Go through the listing below and show each line that has the word "uses".

:: DATA PROVIDED ::
::::::::

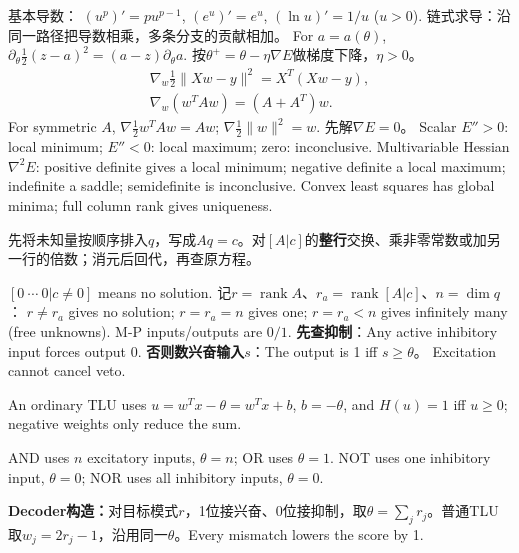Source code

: 基本导数： $(u^p)'=pu^{p-1}$, $(e^u)'=e^u$, $(\ln u)'=1/u$ ($u>0$). 链式求导：沿同一路径把导数相乘，多条分支的贡献相加。 For $a=a(\theta)$, $\partial_\theta\frac12(z-a)^2=(a-z)\partial_\theta a$.
按$\theta^+=\theta-\eta\nabla E$做梯度下降，$\eta>0$。
\[\begin{gathered}
\nabla_w\tfrac12\|Xw-y\|^2=X^T(Xw-y),\\
\nabla_w(w^TAw)=(A+A^T)w.
\end{gathered}\]
For symmetric $A$, $\nabla\frac12w^TAw=Aw$; $\nabla\frac12\|w\|^2=w$. 先解$\nabla E=0$。 Scalar $E''>0$: local minimum; $E''<0$: local maximum; zero: inconclusive. Multivariable Hessian $\nabla^2E$: positive definite gives a local minimum; negative definite a local maximum; indefinite a saddle; semidefinite is inconclusive. Convex least squares has global minima; full column rank gives uniqueness.

先将未知量按顺序排入$q$，写成$Aq=c$。对$[A|c]$的\textbf{整行}交换、乘非零常数或加另一行的倍数；消元后回代，再查原方程。

$[0\ \cdots\ 0|c\ne0]$ means no solution. 记$r=\operatorname{rank}A$、$r_a=\operatorname{rank}[A|c]$、$n=\dim q$： $r\ne r_a$ gives no solution; $r=r_a=n$ gives one; $r=r_a<n$ gives infinitely many (free unknowns).
\columnend\sepcol
\columnstart
{}
M-P inputs/outputs are $0/1$. \textbf{先查抑制}：Any active inhibitory input forces output 0. \textbf{否则数兴奋输入$s$}：The output is 1 iff $s\ge\theta$。 Excitation cannot cancel veto.

An ordinary TLU uses $u=w^Tx-\theta=w^Tx+b$, $b=-\theta$, and $H(u)=1$ iff $u\ge0$; negative weights only reduce the sum.


AND uses $n$ excitatory inputs, $\theta=n$; OR uses $\theta=1$. NOT uses one inhibitory input, $\theta=0$; NOR uses all inhibitory inputs, $\theta=0$.

\textbf{Decoder构造：}对目标模式$r$，1位接兴奋、0位接抑制，取$\theta=\sum_jr_j$。普通TLU取$w_j=2r_j-1$，沿用同一$\theta$。Every mismatch lowers the score by 1.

::::::::

:: THE ANSWER ::
An ordinary TLU uses $u=w^Tx-\theta=w^Tx+b$, $b=-\theta$, and $H(u)=1$ iff $u\ge0$; negative weights only reduce the sum.
AND uses $n$ excitatory inputs, $\theta=n$; OR uses $\theta=1$. NOT uses one inhibitory input, $\theta=0$; NOR uses all inhibitory inputs, $\theta=0$.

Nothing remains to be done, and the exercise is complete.